大学時代の同期・安藤圭祐くんは、在学中からラクロス日本代表のゴーリー(ゴールキーパー)として活躍していた。みんなの「憧れの的」的存在。
大学卒業後も飲み仲間として頻繁に会っているが、アルコールが入ると真面目な話をしないため、彼の人生について深く聞くことはなかった。
彼は今、新卒で入ったリクルートを退職してとある会社社長の鞄持ちをしているらしい。鞄持ちって何?これからどうするの?「をかしのカンヅメ」では会社員として働く人を取材したことがない。ぜひ、その話を聞きたいと思った。
「かっこよく」あり続ける安藤圭祐(通称:あんちゃん)の人生について聞いた。
心が赴くままに過ごした幼少期
あんちゃんの小さい時ってあんまり想像できないなあ。どんな感じだったの?
幼少期は、ただひたすらに好きなことをやりまくってたな。かけっこ、サッカー、虫取り、レゴブロック…心が赴くままに全部やってた。親友と、どっちが一番に登園できるか競ったりも。
ずっと動き回ってたんだね(笑)
幼稚園の先生も、手を焼いてたんじゃない?
いや、それで誰かを困らせたりすることはなかったかな。その証拠に、園長先生が亡くなったときに園児代表で弔辞を読んでたから。親のしつけもよかったのかな。
どんなしつけを受けてきた?
「水泳をやりたい」「サッカーをやりたい」っていう希望は全て叶えてもらってた。意思決定は常に自分ができていたと思う。
父親は自営業で年末年始も関係なく必死に働いているんだけど、唯一土曜日だけはお休み。土曜日は必ず俺を日帰りで日本全国に連れて行ってくれた。その時は父親の貴重品が入ったバッグを俺に持たせてたね。「これをなくしたら家に帰れない」っていう状況に置かれてた。

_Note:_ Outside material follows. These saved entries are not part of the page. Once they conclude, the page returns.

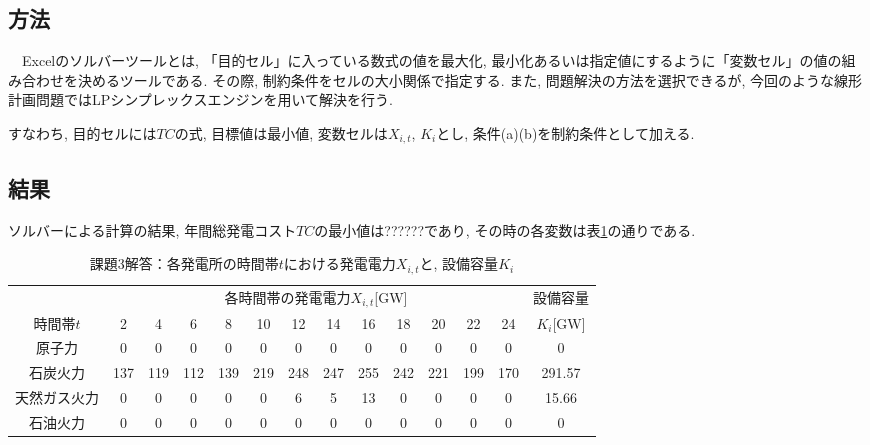 \documentclass[]{jsarticle}
\begin{document}

  \subsection{方法}
      　Excelのソルバーツールとは, 「目的セル」に入っている数式の値を最大化, 最小化あるいは指定値にするように「変数セル」の値の組み合わせを決めるツールである. その際, 制約条件をセルの大小関係で指定する. また, 問題解決の方法を選択できるが, 今回のような線形計画問題ではLPシンプレックスエンジンを用いて解決を行う.

      すなわち, 目的セルには$TC$の式, 目標値は最小値, 変数セルは$X_{i,t}$, $K_i$とし, 条件(a)(b)を制約条件として加える.

  \subsection{結果}
      ソルバーによる計算の結果, 年間総発電コスト$TC$の最小値は??????であり, その時の各変数は表\ref{ans3}の通りである.

      \begin{table}[htb]
        \begin{center}
          \caption{課題3解答：各発電所の時間帯$t$における発電電力$X_{i,t}$と, 設備容量$K_i$}
          \begin{tabular}{|c||c|c|c|c|c|c|c|c|c|c|c|c||c|} \hline
            \multicolumn{1}{|c||}{} & \multicolumn{12}{|c||}{各時間帯の発電電力$X_{i,t}$[GW]} & \multicolumn{1}{|c|}{設備容量} \\ \cline{1-13}
            時間帯$t$ & 2 & 4 & 6 & 8 & 10 & 12 & 14 & 16 & 18 & 20 & 22 & 24 & $K_i$[GW]\\ \hline \hline
            原子力 & 0 & 0 & 0 & 0 & 0 & 0 & 0 & 0 & 0 & 0 & 0 & 0 & 0\\ \hline
            石炭火力 & 137 & 119 & 112 & 139 & 219 & 248 & 247 & 255 & 242 & 221 & 199 & 170 & 291.57\\ \hline
            天然ガス火力 & 0 & 0 & 0 & 0 & 0 & 6 & 5 & 13 & 0 & 0 & 0 & 0 & 15.66 \\ \hline
            石油火力 & 0 & 0 & 0 & 0 & 0 & 0 & 0 & 0 & 0 & 0 & 0 & 0 & 0\\ \hline
          \end{tabular}
          \label{ans3}
        \end{center}
      \end{table}

\end{document}
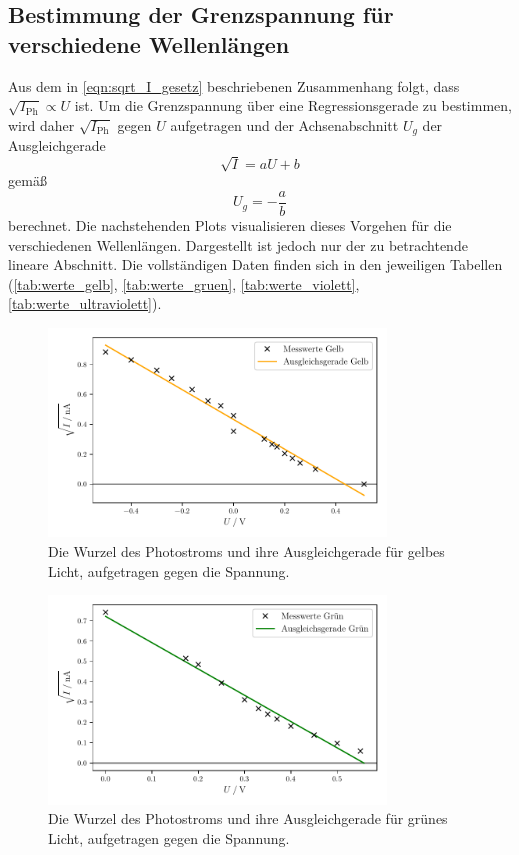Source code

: \subsection{Bestimmung der Grenzspannung für verschiedene Wellenlängen}

Aus dem in \autoref{eqn:sqrt_I_gesetz} beschriebenen Zusammenhang folgt, dass $\sqrt{I_\text{Ph}} \propto U$ ist.
Um die Grenzspannung über eine Regressionsgerade zu bestimmen,
wird daher $\sqrt{I_\text{Ph}}$ gegen $U$ aufgetragen
und der Achsenabschnitt $U_g$ der Ausgleichgerade
\begin{equation*}
  \sqrt{I} = aU + b
\end{equation*}
gemäß
\begin{equation*}
    U_g = - \frac{a}{b}
\end{equation*}
berechnet.
Die nachstehenden Plots visualisieren dieses Vorgehen für die verschiedenen Wellenlängen.
Dargestellt ist jedoch nur der zu betrachtende lineare Abschnitt.
Die vollständigen Daten finden sich in den jeweiligen Tabellen
(\ref{tab:werte_gelb}, \ref{tab:werte_gruen}, \ref{tab:werte_violett}, \ref{tab:werte_ultraviolett}).

\begin{figure}[H]
    \centering
    \includegraphics[width=0.8\textwidth]{build/plot_sqrt_gelb.pdf}
    \caption{Die Wurzel des Photostroms und ihre Ausgleichgerade für gelbes Licht, aufgetragen gegen die Spannung.}
    \label{fig:plot_sqrt_gelb}
\end{figure}

\begin{figure}[H]
    \centering
    \includegraphics[width=0.8\textwidth]{build/plot_sqrt_gruen.pdf}
    \caption{Die Wurzel des Photostroms und ihre Ausgleichgerade für grünes Licht, aufgetragen gegen die Spannung.}
    \label{fig:plot_sqrt_gruen}
\end{figure}

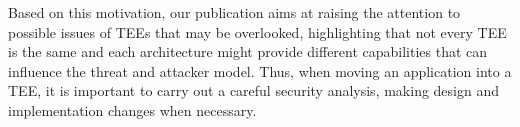 Based on this motivation, our publication aims at raising the attention to
possible issues of \acsp{TEE} that may be overlooked, highlighting that not
every \acs{TEE} is the same and each architecture might provide different
capabilities that can influence the threat and attacker model. Thus, when moving
an application into a \acs{TEE}, it is important to carry out a careful security
analysis, making design and implementation changes when necessary.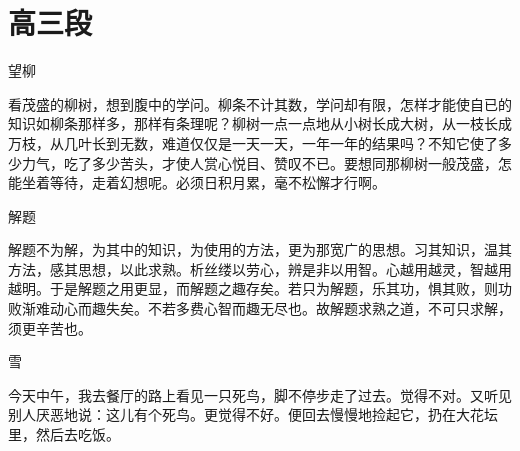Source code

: \documentclass{article}
\begin{document}
\renewcommand\title[1]{\par\vspace*{2ex}\centerline{\large#1}\par}
\renewcommand\date[1]{\par\hfill#1}
\section{高三段}
\title{望柳}
看茂盛的柳树，想到腹中的学问。柳条不计其数，学问却有限，怎样才能使自已的知识如柳条那样多，那样有条理呢？柳树一点一点地从小树长成大树，从一枝长成万枝，从几叶长到无数，难道仅仅是一天一天，一年一年的结果吗？不知它使了多少力气，吃了多少苦头，才使人赏心悦目、赞叹不已。要想同那柳树一般茂盛，怎能坐着等待，走着幻想呢。必须日积月累，毫不松懈才行啊。
\title{解题}
解题不为解，为其中的知识，为使用的方法，更为那宽广的思想。习其知识，温其方法，感其思想，以此求熟。析丝缕以劳心，辨是非以用智。心越用越灵，智越用越明。于是解题之用更显，而解题之趣存矣。若只为解题，乐其功，惧其败，则功败渐难动心而趣失矣。不若多费心智而趣无尽也。故解题求熟之道，不可只求解，须更辛苦也。
\title{雪}
今天中午，我去餐厅的路上看见一只死鸟，脚不停步走了过去。觉得不对。又听见别人厌恶地说：这儿有个死鸟。更觉得不好。便回去慢慢地捡起它，扔在大花坛里，然后去吃饭。
\end{document}
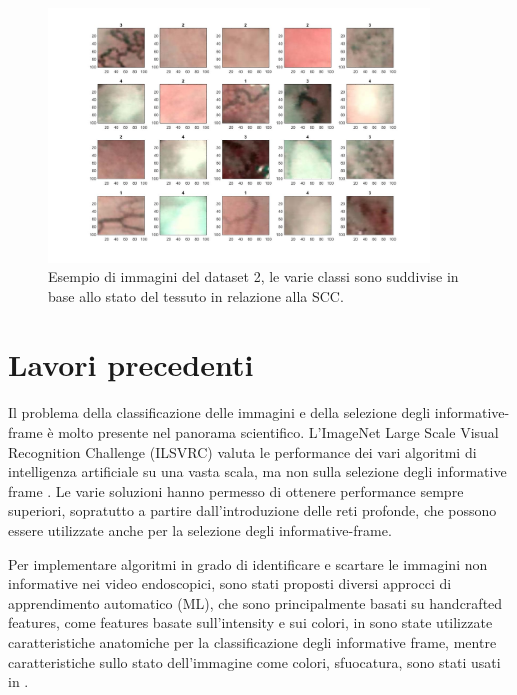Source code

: \begin{figure}[ht]
    \centering
    \includegraphics[width=0.9\textwidth]{introduzione/dataset-2-ml.JPG}
    \caption[Esempio di immagini del dataset 2]{Esempio di immagini del dataset 2, le varie classi sono suddivise in base allo stato del tessuto in relazione alla SCC.}
    \label{fig:dataset2ml}
\end{figure}

\section{Lavori precedenti}\label{lavori-precedenti}

Il problema  della classificazione delle immagini e della selezione degli informative-frame è molto presente nel panorama scientifico. L'ImageNet Large Scale Visual Recognition Challenge (ILSVRC) valuta le performance dei vari algoritmi di intelligenza artificiale su una vasta scala, ma non sulla selezione degli informative frame \cite{imagenet}. Le varie soluzioni hanno permesso di ottenere performance sempre superiori, sopratutto a partire dall'introduzione delle reti profonde, che possono essere utilizzate anche per la selezione degli informative-frame.

Per implementare algoritmi in grado di identificare e scartare le immagini non informative nei video endoscopici, sono stati proposti diversi approcci di apprendimento automatico (ML), che sono principalmente basati su handcrafted features, come features basate sull'intensity e sui colori, in \citeauthor{zhang_colon} \cite{zhang_colon} sono state utilizzate caratteristiche anatomiche per la classificazione degli informative frame, mentre caratteristiche sullo stato dell'immagine come colori, sfuocatura, sono stati usati in \citeauthor{armin_colonscopy} \cite{armin_colonscopy}.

面白い!責任感と「自分で決める」ということを幼少期から教わっていたんだね。
小学生の時はどうだった?
小学1年生の時に、東京の目黒に引越し。転校当時はいじめられてたんだよね。
転校生という理由で?
まあ、スポーツも勉強も一番だったから、気に食わなかったんだと思う。小学生のKPI(評価指標)って、かけっこじゃん?(笑)
でも、一切やり返さなかったね。
なんで?
やり返すことが何の意味も持ってないと直感でわかってた。こいつらと仲が悪くなることにメリットがないなって。次第に仲良くなって、いつの間にか学校のスーパースターになってたよ。
その頃、サッカーを始めたんだよね?
本当は野球がやりたかったんだけど、周りに野球やってる奴が一切いなくてさ。それでサッカーを。サッカー技術があったわけじゃないんだけど、とにかく足が速かったからたくさんシュートを決めてました。
勉強の方はどうだった?
親に「中学受験のための塾があるけどいく?」って聞かれて、「中学受験」が何かもよくわからないままに通うようになってさ。
というのも、お試しで行った時のテストの成績が非常によくて、先生にすごく褒められたんだよね。「評価されること」自体が嬉しくて。
それで、自然な流れで中学受験をするわけだ。
本当に勉強ができる奴らが集まってたから、自然と自分のレベルも上がっていったんだよね。だから、「受験戦争を戦った」っていう感覚は全くなくて。
塾に行けば、面白い奴らに会えて、そいつらと競って、帰り道に自由が丘の自動販売機でジュース買って帰る、そのルーティーンが好きだった。
楽しいことをしていたら、自然と自分のレベルが向上していたっていう好循環に身を置けていたような気がする。
受験校はどうやって決めたの?
周りは、開成・麻布・筑駒といった受験校に決めている中で、親から慶應・青学・立教、つまり中学受験で入ったらそのまま大学までエスカレーターで行ける学校を提示されたのね。「もう一回受験するの嫌でしょ?」って。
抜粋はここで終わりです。